Edward McAlanis, 42, had traveled with friends on a bus from his home state of Pennsylvania to the Capitol that day. According to court documents, he didn’t attend Donald Trump’s so-called “Stop the Steal” rally, but instead went directly to the area of the Capitol starting at around 10:00 a.m.

According to prosecutors, McAlanis watched the chaos at the Capitol unfold for about 4 hours before deciding to join the fray.

“What distinguishes this defendant from so many others is that he was present on the grounds of the U.S. Capitol for a period of four hours before he ever approached the building,” Assistant U.S. Attorney Anita Eve said at McAlanis’ sentencing hearing Tuesday, adding that he had the opportunity to “witness the evolution of the overtaking of the Capitol on Jan. 6” and still chose to participate.

“He sat around, let somebody else do all the ugly business of things, and then took advantage of the fact that, ‘Okay, it’s safe for me to go in there,’ but there’s an awareness on his part” that he wasn’t allowed in the building, Eve said.

He didn’t commit any acts of overt violence when he joined a crowd of Trump supporters that entered the Capitol, and he didn’t destroy any property. Although he was among the mob that breached the Capitol as Congress was attempting to certify Joe Biden’s win in the 2020 presidential election, McAlanis insisted that while inside the building, he actually tried to get some of the rioters to behave themselves.

“I helped Capitol police that day,” McAlanis told U.S. District Judge Dabney Friedrich at Tuesday’s hearing. McAlanis said that he handed police various items that belonged to them.

“I was not part of what was going on there,” said McAlanis, who stayed inside the breached building for 10 to 15 minutes. “I didn’t believe in that.”

McAlanis said that once he entered the Rotunda, which he reached by walking past multiple police officers who had been unable to hold back the crowd, he moved brass barriers to the side of the room because he feared that someone might use them in a “violent way.”

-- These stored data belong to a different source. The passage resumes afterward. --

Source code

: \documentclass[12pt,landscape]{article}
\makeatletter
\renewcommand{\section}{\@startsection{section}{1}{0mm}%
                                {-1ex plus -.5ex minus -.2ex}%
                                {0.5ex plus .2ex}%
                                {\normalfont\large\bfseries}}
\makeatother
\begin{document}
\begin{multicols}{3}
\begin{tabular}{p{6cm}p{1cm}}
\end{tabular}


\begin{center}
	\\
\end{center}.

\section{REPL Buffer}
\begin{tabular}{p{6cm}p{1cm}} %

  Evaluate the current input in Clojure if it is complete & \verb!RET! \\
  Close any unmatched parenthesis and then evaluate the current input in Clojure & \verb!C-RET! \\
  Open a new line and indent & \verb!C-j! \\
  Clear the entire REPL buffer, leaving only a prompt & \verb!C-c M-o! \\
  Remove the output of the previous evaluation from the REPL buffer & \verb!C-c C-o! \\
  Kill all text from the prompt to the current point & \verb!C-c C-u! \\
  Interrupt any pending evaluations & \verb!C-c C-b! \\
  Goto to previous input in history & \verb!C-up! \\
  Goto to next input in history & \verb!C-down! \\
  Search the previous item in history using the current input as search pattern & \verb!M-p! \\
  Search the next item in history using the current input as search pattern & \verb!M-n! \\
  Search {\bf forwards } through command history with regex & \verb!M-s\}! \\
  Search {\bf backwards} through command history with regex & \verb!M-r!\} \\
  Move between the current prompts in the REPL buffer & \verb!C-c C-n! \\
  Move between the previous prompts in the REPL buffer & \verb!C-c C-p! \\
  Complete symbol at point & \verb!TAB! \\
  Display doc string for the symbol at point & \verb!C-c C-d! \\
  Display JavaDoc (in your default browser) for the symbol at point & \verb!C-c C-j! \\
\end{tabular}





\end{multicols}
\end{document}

He said that he asked a fellow rioter who was climbing a wall in the building to get down because, in his words, “I don’t believe in that.”

He pleaded guilty in November to one count of parading, demonstrating, or picketing in the Capitol building. That charge carries a maximum jail sentence of six months.

Prosecutors had recommended a sentence of 60 days of home detention, 36 months of probation, 60 hours of community service, and $500 in restitution. McAlanis had requested a sentence of probation only.

Prosecutors admitted that while they didn’t have evidence to refute McAlanis’s claims that he tried to “neutralize the situation” inside the Capitol, they also hadn’t been able to corroborate it.

Nonetheless, Friedrich declined to restrict McAlanis to home detention as the government had requested, and sentenced him to two years of probation and 60 hours of community service.

McAlanis had previously agreed to pay the $500 in restitution for damage to the Capitol that has become a standard part of many Jan. 6-related plea deals.

“Looking at similar cases, I’ve sentenced several defendants who I view as very similar in many respects to Mr. McAlanis,” Friedrich said. “While they may not have been outside the Capitol for as long as Mr. McAlanis, several if not all of them also saw broken glass, heard alarms, and he, unlike them, did seem to take steps to calm the mob inside the Capitol, so I credit him for that.”

Friedrich said that McAlanis’ actions didn’t warrant any type of incarceration.

“[His] role relative to many rioters was minimal in my view,” Friedrich, a Trump appointee, said, later adding: “Based on a review of many many videos relating to this riot, he appears to be one of the least culpable defendants.”

Friedrich noted that McAlanis lost his job after his arrest for participating in the Capitol siege: he was previously a financial planner for an insurance company, and now works part-time delivering pizzas for a local restaurant.

Friedrich’s two-year probation sentence for the defendant—whom she described as very “civic minded” and involved with his community—means that she will not have oversight of McLanis through the next presidential election. Other federal judges in Jan. 6 cases have taken a different approach.

At the end of the hearing, prosecutors dismissed the remaining misdemeanor charges against McAlanis.